Exercise directions: Identify all lines of the data containing the string "https" and copy them.

Supplied material:
=== Begin Enclosure ===

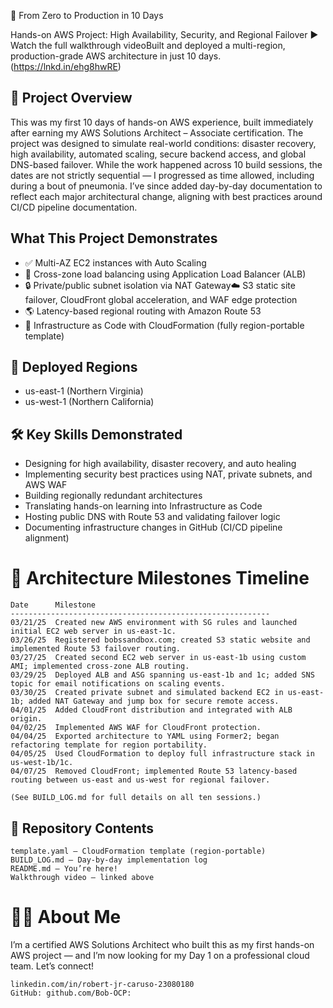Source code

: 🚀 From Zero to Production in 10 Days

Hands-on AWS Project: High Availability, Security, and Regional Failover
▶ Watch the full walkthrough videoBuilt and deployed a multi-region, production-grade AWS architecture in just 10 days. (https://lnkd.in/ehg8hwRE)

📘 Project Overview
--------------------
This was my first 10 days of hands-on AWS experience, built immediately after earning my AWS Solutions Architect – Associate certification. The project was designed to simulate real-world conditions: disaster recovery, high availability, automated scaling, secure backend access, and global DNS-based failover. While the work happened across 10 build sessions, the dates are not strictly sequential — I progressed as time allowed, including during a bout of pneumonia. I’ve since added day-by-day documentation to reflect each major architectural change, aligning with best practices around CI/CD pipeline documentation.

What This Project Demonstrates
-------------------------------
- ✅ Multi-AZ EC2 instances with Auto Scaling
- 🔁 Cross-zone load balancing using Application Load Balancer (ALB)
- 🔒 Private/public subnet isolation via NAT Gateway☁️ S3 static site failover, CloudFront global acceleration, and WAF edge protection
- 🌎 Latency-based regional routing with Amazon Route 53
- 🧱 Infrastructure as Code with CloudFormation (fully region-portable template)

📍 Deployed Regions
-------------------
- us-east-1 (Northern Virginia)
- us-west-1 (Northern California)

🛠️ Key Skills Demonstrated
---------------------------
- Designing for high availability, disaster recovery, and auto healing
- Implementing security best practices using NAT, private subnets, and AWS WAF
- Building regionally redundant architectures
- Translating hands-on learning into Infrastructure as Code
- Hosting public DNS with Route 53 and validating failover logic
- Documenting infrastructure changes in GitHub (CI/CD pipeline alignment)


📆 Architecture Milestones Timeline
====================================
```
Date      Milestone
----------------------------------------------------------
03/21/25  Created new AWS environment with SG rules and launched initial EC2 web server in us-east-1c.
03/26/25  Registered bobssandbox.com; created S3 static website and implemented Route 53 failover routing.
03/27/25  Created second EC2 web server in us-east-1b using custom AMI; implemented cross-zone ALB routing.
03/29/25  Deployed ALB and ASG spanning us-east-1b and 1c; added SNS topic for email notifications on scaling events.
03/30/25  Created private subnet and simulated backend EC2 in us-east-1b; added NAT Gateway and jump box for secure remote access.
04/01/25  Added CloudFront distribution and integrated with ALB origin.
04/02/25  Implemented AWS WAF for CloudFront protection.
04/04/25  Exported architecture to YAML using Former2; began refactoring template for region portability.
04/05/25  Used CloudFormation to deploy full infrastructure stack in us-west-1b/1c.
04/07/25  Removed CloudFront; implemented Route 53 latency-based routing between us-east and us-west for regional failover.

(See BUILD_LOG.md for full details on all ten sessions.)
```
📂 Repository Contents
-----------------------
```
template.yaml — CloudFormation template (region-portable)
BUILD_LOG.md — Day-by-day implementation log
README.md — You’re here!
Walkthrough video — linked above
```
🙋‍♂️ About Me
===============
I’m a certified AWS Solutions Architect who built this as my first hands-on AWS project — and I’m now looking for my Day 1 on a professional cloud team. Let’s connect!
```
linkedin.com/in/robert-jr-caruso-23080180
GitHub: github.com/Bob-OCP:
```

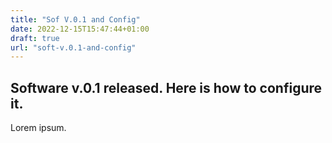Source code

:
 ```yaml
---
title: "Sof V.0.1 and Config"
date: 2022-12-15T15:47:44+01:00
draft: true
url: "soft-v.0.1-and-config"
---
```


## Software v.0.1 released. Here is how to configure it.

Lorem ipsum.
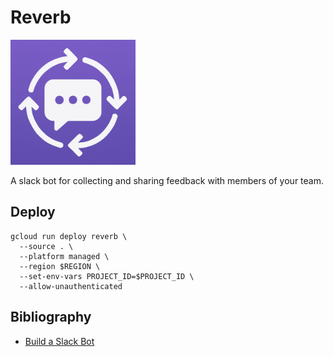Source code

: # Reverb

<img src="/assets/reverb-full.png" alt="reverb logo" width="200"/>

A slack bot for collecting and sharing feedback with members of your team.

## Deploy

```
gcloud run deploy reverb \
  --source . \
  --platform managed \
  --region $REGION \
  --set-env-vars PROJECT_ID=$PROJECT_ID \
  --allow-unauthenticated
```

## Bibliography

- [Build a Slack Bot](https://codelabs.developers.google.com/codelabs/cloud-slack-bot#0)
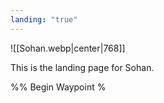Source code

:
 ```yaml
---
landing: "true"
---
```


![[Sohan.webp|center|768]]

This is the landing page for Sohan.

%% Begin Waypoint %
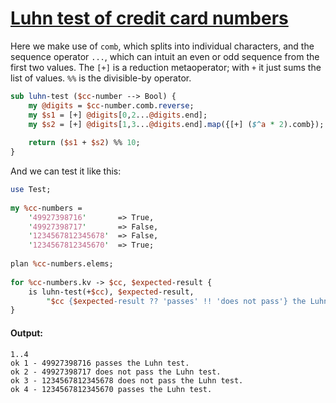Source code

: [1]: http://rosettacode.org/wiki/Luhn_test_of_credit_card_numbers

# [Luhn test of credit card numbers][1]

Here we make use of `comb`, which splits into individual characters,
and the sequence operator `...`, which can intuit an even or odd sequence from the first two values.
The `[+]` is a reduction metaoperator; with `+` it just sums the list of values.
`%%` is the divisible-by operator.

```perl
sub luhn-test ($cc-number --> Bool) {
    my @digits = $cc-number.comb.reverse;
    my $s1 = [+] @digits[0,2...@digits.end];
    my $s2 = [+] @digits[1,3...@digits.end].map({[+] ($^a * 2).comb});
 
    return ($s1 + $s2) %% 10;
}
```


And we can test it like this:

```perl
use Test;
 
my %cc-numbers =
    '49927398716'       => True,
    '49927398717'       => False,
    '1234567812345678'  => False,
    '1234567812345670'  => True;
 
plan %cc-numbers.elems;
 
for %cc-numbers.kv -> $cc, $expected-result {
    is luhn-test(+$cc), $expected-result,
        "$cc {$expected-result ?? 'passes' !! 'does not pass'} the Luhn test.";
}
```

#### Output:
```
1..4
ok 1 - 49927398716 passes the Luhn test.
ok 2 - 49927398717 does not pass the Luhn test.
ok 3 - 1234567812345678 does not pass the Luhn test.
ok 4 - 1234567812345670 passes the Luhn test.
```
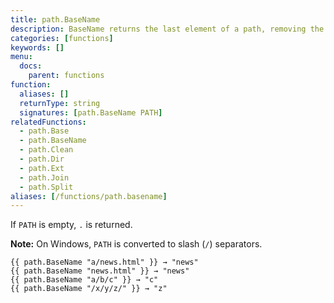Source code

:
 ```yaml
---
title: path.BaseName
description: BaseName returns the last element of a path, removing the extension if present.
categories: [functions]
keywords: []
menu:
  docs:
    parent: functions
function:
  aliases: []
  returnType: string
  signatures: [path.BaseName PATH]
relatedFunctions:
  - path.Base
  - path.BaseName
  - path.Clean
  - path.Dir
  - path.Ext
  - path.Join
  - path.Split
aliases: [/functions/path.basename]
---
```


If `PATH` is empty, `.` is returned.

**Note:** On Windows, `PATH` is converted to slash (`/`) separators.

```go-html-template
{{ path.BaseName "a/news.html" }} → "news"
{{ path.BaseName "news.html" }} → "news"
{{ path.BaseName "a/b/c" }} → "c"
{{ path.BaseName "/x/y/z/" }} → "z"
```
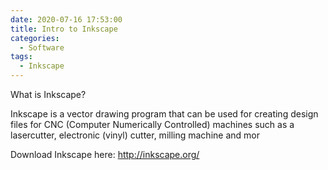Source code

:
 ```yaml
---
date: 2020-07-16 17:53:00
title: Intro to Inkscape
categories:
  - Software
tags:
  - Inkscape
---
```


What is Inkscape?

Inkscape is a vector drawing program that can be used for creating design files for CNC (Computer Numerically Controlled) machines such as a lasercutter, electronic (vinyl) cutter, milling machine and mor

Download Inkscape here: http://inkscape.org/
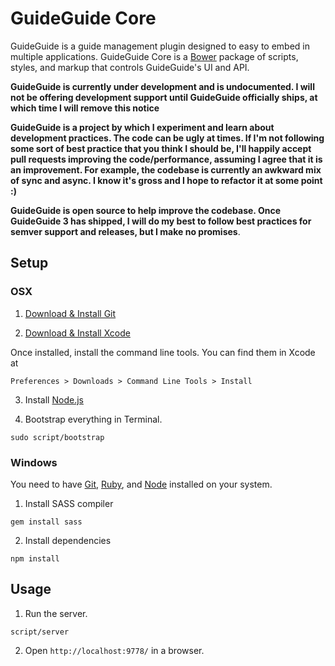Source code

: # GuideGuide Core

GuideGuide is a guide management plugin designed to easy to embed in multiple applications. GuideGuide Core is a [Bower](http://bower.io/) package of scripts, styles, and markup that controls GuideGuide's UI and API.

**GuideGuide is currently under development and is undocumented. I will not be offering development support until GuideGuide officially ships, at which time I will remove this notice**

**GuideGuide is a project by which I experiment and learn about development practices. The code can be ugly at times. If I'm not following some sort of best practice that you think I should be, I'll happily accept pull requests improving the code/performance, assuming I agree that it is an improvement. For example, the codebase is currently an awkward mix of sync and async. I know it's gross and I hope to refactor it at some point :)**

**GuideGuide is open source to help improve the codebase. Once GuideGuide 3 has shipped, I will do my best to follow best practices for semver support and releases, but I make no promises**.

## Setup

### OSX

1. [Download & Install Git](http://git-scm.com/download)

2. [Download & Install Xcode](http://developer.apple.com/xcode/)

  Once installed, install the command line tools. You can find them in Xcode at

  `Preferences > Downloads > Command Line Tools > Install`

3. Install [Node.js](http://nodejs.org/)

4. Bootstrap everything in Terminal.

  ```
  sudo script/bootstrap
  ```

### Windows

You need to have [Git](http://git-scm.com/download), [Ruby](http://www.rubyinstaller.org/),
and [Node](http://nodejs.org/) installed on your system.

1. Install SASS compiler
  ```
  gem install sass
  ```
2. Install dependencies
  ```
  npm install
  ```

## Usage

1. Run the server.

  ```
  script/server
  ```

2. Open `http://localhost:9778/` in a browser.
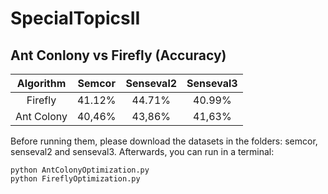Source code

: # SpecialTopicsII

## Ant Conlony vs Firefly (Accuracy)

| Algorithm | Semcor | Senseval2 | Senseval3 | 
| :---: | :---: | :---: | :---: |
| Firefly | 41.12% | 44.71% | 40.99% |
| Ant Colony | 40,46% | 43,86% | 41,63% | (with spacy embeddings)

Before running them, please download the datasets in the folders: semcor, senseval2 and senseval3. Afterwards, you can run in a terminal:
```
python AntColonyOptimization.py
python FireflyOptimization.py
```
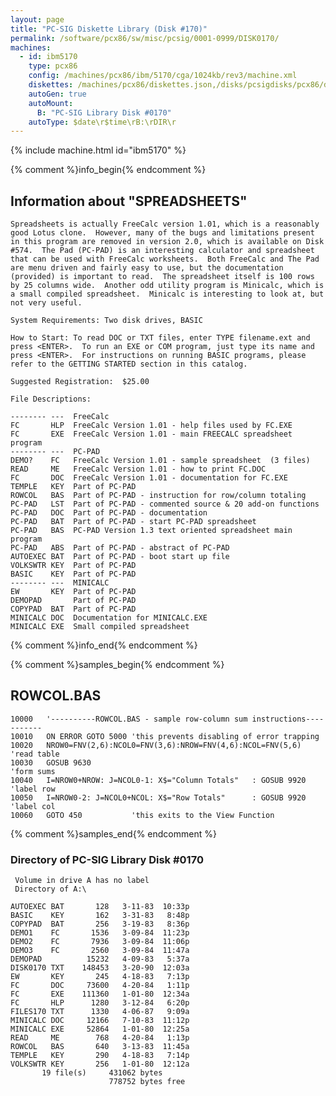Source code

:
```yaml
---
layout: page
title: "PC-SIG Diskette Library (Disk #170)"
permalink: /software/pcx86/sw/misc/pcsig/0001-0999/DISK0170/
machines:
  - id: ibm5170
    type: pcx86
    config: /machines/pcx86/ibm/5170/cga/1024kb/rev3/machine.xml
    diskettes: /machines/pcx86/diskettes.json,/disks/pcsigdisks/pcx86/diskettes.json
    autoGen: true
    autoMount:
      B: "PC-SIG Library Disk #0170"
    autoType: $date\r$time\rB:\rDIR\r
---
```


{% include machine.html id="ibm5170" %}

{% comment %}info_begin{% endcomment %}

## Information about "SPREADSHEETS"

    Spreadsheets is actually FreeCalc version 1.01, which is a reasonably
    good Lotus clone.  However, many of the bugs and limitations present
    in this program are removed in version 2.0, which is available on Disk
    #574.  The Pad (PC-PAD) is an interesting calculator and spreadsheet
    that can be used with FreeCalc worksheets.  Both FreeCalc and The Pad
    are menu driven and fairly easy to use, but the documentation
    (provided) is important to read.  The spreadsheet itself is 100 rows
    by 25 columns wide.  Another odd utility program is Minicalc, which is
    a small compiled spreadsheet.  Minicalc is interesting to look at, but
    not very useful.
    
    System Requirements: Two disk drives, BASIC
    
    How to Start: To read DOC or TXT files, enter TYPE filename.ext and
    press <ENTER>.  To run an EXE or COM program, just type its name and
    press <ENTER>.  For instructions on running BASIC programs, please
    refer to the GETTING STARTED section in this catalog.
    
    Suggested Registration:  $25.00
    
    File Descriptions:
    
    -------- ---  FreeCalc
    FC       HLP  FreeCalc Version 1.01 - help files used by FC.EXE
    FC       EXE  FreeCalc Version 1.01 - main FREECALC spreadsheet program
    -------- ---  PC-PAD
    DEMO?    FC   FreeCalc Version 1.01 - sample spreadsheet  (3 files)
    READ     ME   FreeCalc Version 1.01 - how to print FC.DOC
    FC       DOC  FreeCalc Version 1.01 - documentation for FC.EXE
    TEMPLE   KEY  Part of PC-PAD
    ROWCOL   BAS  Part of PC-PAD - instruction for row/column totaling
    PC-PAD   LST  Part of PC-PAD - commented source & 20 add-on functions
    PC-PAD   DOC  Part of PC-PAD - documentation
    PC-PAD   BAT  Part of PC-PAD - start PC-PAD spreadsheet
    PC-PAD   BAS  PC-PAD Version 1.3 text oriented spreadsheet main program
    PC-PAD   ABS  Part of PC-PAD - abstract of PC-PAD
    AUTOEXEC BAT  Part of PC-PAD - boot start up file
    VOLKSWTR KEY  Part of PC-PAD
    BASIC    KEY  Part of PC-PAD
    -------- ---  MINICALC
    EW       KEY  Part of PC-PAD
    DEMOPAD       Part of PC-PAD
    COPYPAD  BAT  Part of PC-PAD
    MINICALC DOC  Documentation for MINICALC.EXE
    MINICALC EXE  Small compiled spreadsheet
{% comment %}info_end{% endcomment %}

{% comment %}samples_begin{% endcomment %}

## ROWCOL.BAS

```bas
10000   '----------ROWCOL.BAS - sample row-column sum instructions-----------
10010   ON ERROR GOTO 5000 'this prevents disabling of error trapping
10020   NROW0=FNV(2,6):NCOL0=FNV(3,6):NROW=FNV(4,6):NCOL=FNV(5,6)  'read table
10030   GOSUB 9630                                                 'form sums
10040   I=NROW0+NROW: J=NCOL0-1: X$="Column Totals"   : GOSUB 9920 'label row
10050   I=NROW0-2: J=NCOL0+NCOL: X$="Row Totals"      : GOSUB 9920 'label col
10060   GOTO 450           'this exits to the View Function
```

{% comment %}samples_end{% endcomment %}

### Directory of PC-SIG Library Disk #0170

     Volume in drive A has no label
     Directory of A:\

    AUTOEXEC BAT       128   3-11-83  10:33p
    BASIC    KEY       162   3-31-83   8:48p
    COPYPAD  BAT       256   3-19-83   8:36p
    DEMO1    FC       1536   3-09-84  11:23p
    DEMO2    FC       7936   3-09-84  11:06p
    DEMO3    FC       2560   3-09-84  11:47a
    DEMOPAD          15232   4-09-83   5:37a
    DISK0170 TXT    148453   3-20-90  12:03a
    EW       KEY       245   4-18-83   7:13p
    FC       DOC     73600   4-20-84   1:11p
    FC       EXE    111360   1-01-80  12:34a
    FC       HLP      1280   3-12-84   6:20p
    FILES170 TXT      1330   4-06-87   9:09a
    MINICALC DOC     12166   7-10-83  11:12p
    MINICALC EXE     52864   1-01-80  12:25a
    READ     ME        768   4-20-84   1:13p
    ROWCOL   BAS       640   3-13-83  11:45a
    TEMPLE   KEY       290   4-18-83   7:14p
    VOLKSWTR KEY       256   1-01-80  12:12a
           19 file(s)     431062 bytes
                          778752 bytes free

=== End Enclosure ===

Exercise response:
▶ Watch the full walkthrough videoBuilt and deployed a multi-region, production-grade AWS architecture in just 10 days. (https://lnkd.in/ehg8hwRE)
- [Build a Slack Bot](https://codelabs.developers.google.com/codelabs/cloud-slack-bot#0)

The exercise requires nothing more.